The Rand Show: the early years

JOBURG - The Rand Show has come a long way since its first displays of plants, flowers, fruit, table arrangements, posies and gardening equipment in 1894.

The entertainment spectacular will celebrate its 120th anniversary this year, and will do so in style.

“Initially only a display of horticulture, the first Rand Show still captured the imagination of early Joburgers,” said show spokesman Craig Newman.

That first show, the brainchild of the newly-instituted Witwatersrand Agricultural Society, was held at the Wanderers Club and saw local horticulturalists showing off their green thumbs.

“The society moved the show to a rough piece of state-owned veld next to Milner Park, what is today known as Wits University’s West Campus. Steep and rocky, it was the only piece of land that didn’t have gold claims attached to it,” said Newman.
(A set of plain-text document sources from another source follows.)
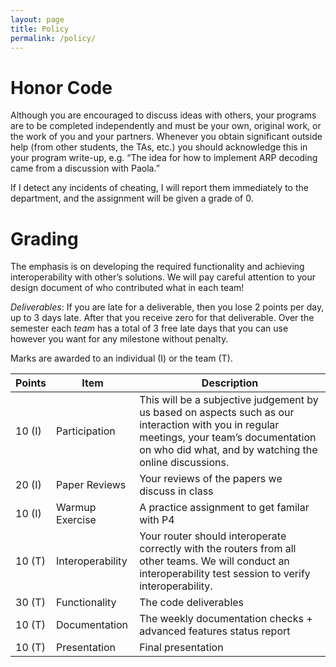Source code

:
 ```yaml
---
layout: page
title: Policy
permalink: /policy/
---
```


# Honor Code

Although you are encouraged to discuss ideas with others, your programs are to be completed independently and must be your own, original work, or the work of you and your partners. Whenever you obtain significant outside help (from other students, the TAs, etc.) you should acknowledge this in your program write-up, e.g. “The idea for how to implement ARP decoding came from a discussion with Paola.”

If I detect any incidents of cheating, I will report them immediately to the department, and the assignment will be given a grade of 0.

# Grading

The emphasis is on developing the required functionality and achieving interoperability with other’s solutions. We will pay careful attention to your design document of who contributed what in each team!

*Deliverables*: If you are late for a deliverable, then you lose 2 points per day, up to 3 days late. After that you receive zero for that deliverable.  Over the semester each *team* has a total of 3 free late days that you can use however you want for any milestone without penalty.

Marks are awarded to an individual (I) or the team (T).

Points | Item               | Description
-------|--------------------|------------
10 (I) | Participation      | This will be a subjective judgement by us based on aspects such as our interaction with you in regular meetings, your team’s documentation on who did what, and by watching the online discussions.
20 (I) | Paper Reviews      | Your reviews of the papers we discuss in class
10 (I) | Warmup Exercise    | A practice assignment to get familar with P4
10 (T) | Interoperability   | Your router should interoperate correctly with the routers from all other teams. We will conduct an interoperability test session to verify interoperability.
30 (T) | Functionality      | The code deliverables
10 (T) | Documentation      | The weekly documentation checks + advanced features status report
10 (T) | Presentation       | Final presentation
That year’s show was opened by president of the Transvaal Republic, Paul Kruger, and some 900 participants made the rail journey up to the Highveld from as far away as the Cape Colony and Natal.

Visitors enjoyed displays of livestock, poultry, dairy products, bees, ornamental plants and trees, farming equipment, and wagons and coaches, the first exhibition by the Transvaal Kennel Club, and wild animal displays.
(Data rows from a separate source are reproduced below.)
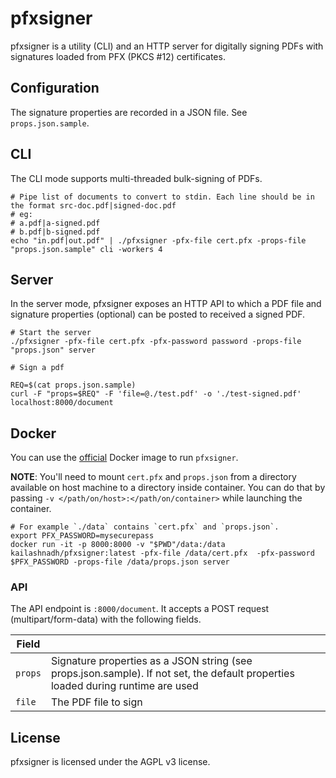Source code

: # pfxsigner
pfxsigner is a utility (CLI) and an HTTP server for digitally signing PDFs with signatures loaded from PFX (PKCS #12) certificates.

## Configuration
The signature properties are recorded in a JSON file. See `props.json.sample`.

## CLI
The CLI mode supports multi-threaded bulk-signing of PDFs.

```shell
# Pipe list of documents to convert to stdin. Each line should be in the format src-doc.pdf|signed-doc.pdf
# eg:
# a.pdf|a-signed.pdf
# b.pdf|b-signed.pdf
echo "in.pdf|out.pdf" | ./pfxsigner -pfx-file cert.pfx -props-file "props.json.sample" cli -workers 4
```

## Server
In the server mode, pfxsigner exposes an HTTP API to which a PDF file and signature properties (optional) can be posted to received a signed PDF.

```shell
# Start the server
./pfxsigner -pfx-file cert.pfx -pfx-password password -props-file "props.json" server
```

```shell
# Sign a pdf

REQ=$(cat props.json.sample)
curl -F "props=$REQ" -F 'file=@./test.pdf' -o './test-signed.pdf' localhost:8000/document
```

## Docker

You can use the [official]() Docker image to run `pfxsigner`.

**NOTE**: You'll need to mount `cert.pfx` and `props.json` from a directory available on host machine to a directory inside container. You can do that by passing `-v </path/on/host>:</path/on/container>` while launching the container.

```shell
# For example `./data` contains `cert.pfx` and `props.json`.
export PFX_PASSWORD=mysecurepass
docker run -it -p 8000:8000 -v "$PWD"/data:/data kailashnadh/pfxsigner:latest -pfx-file /data/cert.pfx  -pfx-password $PFX_PASSWORD -props-file /data/props.json server
```

### API
The API endpoint is `:8000/document`. It accepts a POST request (multipart/form-data) with the following fields.

| Field   |                                                               |
|---------|---------------------------------------------------------------|
| `props` | Signature properties as a JSON string (see props.json.sample). If not set, the default properties loaded during runtime are used |
| `file`  | The PDF file to sign                                          |

## License

pfxsigner is licensed under the AGPL v3 license.
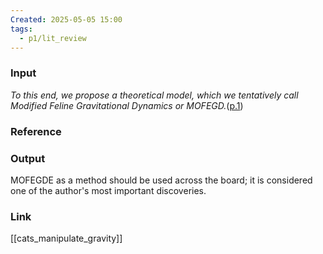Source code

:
 ```yaml
---
Created: 2025-05-05 15:00
tags:
  - p1/lit_review
---
```

### Input

*To this end, we propose a theoretical model, which we tentatively call Modified Feline Gravitational Dynamics or MOFEGD.*([p.1](zotero://open-pdf/library/items/RSUY2V7B?page=1&annotation=8RV82Z7K))

### Reference

### Output

MOFEGDE as a method should be used across the board; it is considered one of the author's most important discoveries.
 
### Link
[[cats_manipulate_gravity]]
After the two Boer Wars put the show on hold, 1907 saw the show return with a bang.

The show received a further boost in 1936 when the Empire Exhibition, which coincided with Joburg’s 50th anniversary, contracted to use the Rand Show showgrounds at Milner Park.

This led to the construction of new exhibition halls, a new electrical system, roads and various other improvements to the showgrounds, including the iconic Tower of Light.
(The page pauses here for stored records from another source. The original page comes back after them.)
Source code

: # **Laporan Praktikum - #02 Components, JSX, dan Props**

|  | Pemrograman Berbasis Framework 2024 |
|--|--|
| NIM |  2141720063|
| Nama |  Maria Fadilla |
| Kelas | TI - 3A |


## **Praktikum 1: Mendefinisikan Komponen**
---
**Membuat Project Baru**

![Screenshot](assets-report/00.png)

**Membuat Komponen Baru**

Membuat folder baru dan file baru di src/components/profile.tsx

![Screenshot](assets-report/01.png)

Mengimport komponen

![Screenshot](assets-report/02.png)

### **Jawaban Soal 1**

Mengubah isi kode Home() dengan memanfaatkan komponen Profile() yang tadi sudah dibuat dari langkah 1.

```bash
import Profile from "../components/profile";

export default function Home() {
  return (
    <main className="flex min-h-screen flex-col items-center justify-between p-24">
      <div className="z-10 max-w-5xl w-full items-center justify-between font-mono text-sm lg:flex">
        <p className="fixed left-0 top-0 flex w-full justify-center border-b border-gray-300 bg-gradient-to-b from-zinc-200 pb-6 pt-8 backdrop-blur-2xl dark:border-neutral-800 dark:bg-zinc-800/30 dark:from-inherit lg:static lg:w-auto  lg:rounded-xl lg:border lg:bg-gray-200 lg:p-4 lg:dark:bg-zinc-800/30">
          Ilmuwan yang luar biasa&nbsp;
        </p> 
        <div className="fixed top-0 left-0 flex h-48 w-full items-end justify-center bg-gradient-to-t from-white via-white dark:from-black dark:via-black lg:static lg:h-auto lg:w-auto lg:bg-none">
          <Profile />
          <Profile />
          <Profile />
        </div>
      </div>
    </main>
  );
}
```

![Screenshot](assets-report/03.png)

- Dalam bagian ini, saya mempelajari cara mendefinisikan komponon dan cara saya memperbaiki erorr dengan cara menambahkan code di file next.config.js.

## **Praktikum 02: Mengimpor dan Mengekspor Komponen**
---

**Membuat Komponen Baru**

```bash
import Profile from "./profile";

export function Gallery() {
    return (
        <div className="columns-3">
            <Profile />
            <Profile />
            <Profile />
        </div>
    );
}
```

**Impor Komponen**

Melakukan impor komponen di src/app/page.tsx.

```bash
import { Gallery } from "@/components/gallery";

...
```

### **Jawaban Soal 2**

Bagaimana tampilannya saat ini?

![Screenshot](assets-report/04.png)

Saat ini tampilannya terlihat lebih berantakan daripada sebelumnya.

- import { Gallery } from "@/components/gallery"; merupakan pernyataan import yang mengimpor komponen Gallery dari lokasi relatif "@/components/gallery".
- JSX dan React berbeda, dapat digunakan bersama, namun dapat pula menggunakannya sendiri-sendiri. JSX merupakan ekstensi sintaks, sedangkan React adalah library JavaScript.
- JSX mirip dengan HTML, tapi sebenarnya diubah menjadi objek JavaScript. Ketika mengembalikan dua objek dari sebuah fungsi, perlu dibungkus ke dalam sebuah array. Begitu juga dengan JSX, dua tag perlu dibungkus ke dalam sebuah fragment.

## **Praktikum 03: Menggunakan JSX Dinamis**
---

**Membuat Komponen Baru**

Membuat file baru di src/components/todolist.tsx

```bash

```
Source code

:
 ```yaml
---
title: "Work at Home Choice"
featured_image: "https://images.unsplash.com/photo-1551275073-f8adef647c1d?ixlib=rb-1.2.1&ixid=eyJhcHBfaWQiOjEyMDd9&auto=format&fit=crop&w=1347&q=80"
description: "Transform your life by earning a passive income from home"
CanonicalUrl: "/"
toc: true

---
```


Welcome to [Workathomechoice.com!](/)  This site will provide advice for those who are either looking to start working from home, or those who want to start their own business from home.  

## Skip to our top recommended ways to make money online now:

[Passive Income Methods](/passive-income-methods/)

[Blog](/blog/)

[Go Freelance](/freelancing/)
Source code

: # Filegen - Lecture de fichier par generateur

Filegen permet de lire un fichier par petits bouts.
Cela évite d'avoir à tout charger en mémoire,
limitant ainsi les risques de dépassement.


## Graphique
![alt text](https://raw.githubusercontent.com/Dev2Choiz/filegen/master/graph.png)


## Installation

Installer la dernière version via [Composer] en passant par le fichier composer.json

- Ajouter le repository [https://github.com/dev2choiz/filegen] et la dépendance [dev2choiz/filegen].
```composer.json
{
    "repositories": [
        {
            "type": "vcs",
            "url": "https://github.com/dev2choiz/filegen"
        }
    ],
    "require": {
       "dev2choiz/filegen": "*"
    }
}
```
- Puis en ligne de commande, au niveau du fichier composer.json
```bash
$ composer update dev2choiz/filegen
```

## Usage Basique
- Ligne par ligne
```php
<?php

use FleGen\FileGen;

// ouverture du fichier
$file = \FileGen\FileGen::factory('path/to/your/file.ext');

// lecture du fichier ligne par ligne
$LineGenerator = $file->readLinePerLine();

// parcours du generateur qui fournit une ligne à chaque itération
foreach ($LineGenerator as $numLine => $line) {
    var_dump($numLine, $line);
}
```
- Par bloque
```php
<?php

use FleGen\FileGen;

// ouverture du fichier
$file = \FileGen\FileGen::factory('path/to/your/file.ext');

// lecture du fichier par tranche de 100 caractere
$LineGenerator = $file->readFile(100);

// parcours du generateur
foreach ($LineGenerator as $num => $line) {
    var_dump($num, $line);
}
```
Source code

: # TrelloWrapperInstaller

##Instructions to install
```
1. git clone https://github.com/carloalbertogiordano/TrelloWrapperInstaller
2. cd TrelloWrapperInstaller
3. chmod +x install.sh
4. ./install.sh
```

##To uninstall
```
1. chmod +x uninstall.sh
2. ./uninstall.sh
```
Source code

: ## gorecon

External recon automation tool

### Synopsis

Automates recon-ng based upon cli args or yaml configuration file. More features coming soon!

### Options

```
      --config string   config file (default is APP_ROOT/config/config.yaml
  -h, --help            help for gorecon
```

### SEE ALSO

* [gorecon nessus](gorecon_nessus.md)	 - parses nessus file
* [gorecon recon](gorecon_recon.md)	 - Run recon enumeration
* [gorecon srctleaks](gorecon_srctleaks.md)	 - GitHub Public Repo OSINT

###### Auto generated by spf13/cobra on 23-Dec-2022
The exhibition lasted four months and attracted more than two million visitors.

“[This prompted] the agricultural society to up its game. In the decades that followed, the show [augmented] its agricultural displays with manufacturing and industrial displays and exhibits,” said Newman.

The show became South Africa’s flagship exhibition; its importance underlined by the dignitaries who opened it each year.

In 1947, King George did the honours, with Queen Elizabeth and princesses Elizabeth and Margaret in tow.

In 1950, General Jan Smuts opened the show for the eighth time.

In 1957, the show was opened by Sir Ernest Oppenheimer, and in 1962, fell to the first president of the new Republic, CR Swart.

The Rand Show will take place from 18 until 28 April at the Joburg Expo Centre, Nasrec.